**Brief**
In the data below, find every line with the word "from" and copy it.

►

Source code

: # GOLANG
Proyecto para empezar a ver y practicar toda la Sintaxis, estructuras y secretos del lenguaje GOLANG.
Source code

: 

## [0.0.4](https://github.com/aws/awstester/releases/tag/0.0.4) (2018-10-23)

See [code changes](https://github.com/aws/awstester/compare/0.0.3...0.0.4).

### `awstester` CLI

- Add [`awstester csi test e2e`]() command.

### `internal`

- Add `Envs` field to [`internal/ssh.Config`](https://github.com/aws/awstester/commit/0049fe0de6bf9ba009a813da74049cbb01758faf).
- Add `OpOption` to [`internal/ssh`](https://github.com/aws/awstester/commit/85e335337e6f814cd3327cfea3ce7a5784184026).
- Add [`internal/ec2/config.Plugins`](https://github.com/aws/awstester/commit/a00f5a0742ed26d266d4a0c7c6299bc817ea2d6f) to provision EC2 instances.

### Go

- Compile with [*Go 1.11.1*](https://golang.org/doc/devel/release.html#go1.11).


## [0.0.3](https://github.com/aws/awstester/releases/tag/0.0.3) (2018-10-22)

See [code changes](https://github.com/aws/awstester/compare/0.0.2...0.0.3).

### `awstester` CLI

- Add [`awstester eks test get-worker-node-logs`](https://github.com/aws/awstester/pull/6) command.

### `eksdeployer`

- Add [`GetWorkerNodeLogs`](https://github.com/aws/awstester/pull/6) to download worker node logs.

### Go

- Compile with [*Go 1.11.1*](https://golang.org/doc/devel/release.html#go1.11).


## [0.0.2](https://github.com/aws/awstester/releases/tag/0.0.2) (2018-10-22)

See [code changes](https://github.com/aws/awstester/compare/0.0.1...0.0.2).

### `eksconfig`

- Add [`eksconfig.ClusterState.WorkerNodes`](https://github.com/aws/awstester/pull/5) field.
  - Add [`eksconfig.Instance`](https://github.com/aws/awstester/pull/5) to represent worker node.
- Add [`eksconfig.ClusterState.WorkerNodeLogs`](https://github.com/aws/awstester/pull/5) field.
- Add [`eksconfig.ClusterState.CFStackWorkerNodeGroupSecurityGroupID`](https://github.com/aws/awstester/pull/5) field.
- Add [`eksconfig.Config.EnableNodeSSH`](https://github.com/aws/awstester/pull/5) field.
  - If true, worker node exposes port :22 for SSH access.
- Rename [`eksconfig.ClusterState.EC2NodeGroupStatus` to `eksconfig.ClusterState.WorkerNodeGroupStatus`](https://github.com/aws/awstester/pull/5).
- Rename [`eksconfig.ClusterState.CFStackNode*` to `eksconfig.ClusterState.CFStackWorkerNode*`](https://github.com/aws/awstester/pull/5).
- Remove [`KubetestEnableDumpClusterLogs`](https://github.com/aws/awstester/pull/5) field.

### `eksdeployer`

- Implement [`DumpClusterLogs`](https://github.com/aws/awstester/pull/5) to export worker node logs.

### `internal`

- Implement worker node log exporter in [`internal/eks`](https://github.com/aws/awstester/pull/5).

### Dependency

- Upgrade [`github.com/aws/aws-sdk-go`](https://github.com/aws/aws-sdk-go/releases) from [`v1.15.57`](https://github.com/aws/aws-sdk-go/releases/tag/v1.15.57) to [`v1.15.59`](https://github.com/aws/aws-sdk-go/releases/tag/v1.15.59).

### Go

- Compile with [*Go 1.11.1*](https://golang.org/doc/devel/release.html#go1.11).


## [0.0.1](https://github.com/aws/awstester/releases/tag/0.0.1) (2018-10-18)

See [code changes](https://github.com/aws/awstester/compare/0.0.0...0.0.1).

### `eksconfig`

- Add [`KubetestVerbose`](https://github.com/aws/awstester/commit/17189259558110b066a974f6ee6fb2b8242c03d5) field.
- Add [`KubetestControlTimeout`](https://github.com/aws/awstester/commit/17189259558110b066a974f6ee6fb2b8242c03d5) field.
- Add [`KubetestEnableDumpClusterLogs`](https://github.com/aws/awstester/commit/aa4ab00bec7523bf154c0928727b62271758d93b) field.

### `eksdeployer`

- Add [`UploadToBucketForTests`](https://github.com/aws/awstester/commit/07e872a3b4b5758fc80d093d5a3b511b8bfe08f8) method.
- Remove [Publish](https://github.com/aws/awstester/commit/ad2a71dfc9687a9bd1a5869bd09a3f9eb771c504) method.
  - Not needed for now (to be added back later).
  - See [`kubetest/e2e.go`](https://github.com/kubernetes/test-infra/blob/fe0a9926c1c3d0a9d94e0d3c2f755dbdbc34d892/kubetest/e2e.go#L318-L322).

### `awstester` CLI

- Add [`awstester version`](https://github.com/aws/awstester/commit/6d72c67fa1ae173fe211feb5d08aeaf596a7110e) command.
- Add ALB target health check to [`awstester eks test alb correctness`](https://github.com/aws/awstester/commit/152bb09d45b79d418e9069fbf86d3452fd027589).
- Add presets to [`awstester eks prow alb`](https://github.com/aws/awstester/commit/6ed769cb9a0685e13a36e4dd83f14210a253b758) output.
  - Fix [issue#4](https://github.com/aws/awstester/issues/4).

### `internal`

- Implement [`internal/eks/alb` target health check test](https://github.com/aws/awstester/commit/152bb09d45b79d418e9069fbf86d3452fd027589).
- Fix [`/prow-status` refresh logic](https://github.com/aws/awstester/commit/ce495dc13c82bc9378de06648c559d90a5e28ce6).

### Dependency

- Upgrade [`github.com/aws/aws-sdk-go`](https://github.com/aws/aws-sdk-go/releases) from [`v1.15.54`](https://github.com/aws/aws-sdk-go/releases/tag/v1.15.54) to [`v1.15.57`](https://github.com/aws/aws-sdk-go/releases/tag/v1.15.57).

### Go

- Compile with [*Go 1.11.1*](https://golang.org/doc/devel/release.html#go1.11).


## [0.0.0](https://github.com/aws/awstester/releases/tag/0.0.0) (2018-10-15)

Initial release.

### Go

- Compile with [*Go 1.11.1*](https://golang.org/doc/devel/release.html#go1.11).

◄

**Exercise response**
- Upgrade [`github.com/aws/aws-sdk-go`](https://github.com/aws/aws-sdk-go/releases) from [`v1.15.57`](https://github.com/aws/aws-sdk-go/releases/tag/v1.15.57) to [`v1.15.59`](https://github.com/aws/aws-sdk-go/releases/tag/v1.15.59).
- Upgrade [`github.com/aws/aws-sdk-go`](https://github.com/aws/aws-sdk-go/releases) from [`v1.15.54`](https://github.com/aws/aws-sdk-go/releases/tag/v1.15.54) to [`v1.15.57`](https://github.com/aws/aws-sdk-go/releases/tag/v1.15.57).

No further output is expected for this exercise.